**Records supplied**
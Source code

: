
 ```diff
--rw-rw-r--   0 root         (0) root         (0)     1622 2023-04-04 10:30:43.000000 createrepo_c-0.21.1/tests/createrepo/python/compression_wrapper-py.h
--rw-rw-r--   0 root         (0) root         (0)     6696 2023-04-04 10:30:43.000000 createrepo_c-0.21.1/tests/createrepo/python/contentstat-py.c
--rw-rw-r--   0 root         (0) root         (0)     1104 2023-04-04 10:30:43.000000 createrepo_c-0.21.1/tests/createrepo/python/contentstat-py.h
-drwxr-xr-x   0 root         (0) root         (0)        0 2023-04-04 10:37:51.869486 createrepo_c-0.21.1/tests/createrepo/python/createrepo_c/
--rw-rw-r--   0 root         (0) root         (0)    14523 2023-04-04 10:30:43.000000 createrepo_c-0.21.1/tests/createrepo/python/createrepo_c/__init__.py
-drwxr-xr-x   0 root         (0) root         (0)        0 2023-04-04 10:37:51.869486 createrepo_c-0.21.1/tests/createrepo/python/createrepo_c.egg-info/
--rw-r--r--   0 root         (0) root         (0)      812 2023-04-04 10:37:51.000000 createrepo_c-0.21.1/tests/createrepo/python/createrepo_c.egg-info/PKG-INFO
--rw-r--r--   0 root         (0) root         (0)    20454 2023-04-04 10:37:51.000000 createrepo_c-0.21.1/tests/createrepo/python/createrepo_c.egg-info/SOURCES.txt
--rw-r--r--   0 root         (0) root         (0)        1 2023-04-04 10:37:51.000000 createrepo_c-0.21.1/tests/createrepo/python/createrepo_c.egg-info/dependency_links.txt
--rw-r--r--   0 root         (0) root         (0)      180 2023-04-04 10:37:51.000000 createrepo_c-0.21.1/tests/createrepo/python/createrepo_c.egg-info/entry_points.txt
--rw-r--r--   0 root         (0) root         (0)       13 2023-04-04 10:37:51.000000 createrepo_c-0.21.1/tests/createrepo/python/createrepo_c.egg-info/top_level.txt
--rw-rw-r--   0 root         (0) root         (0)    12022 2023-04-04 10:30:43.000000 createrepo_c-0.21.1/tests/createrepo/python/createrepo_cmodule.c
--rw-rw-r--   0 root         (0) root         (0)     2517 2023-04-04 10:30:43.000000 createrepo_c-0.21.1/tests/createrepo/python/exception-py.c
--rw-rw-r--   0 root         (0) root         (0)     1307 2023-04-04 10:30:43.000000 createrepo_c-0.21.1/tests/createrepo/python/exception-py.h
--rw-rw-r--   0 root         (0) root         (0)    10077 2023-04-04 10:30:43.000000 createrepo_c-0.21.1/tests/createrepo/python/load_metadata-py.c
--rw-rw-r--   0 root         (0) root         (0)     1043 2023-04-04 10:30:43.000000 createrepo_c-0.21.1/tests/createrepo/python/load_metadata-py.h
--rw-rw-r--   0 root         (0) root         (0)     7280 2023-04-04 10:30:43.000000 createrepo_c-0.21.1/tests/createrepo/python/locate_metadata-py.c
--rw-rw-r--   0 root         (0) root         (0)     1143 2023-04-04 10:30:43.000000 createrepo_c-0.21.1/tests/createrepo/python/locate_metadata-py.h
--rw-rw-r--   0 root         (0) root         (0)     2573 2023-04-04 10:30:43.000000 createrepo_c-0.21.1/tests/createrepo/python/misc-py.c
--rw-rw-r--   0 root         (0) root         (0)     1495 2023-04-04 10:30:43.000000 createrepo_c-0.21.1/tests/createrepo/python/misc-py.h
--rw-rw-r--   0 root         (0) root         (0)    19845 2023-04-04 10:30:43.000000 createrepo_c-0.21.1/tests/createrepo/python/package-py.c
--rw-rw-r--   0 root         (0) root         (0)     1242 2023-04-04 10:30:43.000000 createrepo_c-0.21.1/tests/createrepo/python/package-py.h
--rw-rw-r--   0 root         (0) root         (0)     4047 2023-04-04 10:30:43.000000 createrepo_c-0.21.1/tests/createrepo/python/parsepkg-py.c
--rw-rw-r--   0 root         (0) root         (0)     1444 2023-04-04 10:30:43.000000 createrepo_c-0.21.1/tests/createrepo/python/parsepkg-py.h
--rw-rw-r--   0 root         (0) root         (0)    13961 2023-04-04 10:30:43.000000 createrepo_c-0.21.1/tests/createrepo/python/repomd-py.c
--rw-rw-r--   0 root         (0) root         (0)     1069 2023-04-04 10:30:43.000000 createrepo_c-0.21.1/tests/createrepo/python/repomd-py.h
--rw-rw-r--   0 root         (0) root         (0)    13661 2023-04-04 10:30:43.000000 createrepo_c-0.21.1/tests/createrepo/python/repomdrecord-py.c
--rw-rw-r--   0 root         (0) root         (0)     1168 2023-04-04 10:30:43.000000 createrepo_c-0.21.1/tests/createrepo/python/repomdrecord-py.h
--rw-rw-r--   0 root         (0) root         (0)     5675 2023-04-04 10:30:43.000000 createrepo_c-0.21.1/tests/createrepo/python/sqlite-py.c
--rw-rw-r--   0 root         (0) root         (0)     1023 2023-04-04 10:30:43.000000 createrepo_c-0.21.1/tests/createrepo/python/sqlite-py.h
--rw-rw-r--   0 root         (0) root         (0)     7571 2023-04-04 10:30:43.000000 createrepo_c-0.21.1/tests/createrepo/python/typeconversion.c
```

**Exercise objective**
All lines of the entries above where "sqlite" turns up should be reported.

**Reply**
--rw-rw-r--   0 root         (0) root         (0)     5675 2023-04-04 10:30:43.000000 createrepo_c-0.21.1/tests/createrepo/python/sqlite-py.c
--rw-rw-r--   0 root         (0) root         (0)     1023 2023-04-04 10:30:43.000000 createrepo_c-0.21.1/tests/createrepo/python/sqlite-py.h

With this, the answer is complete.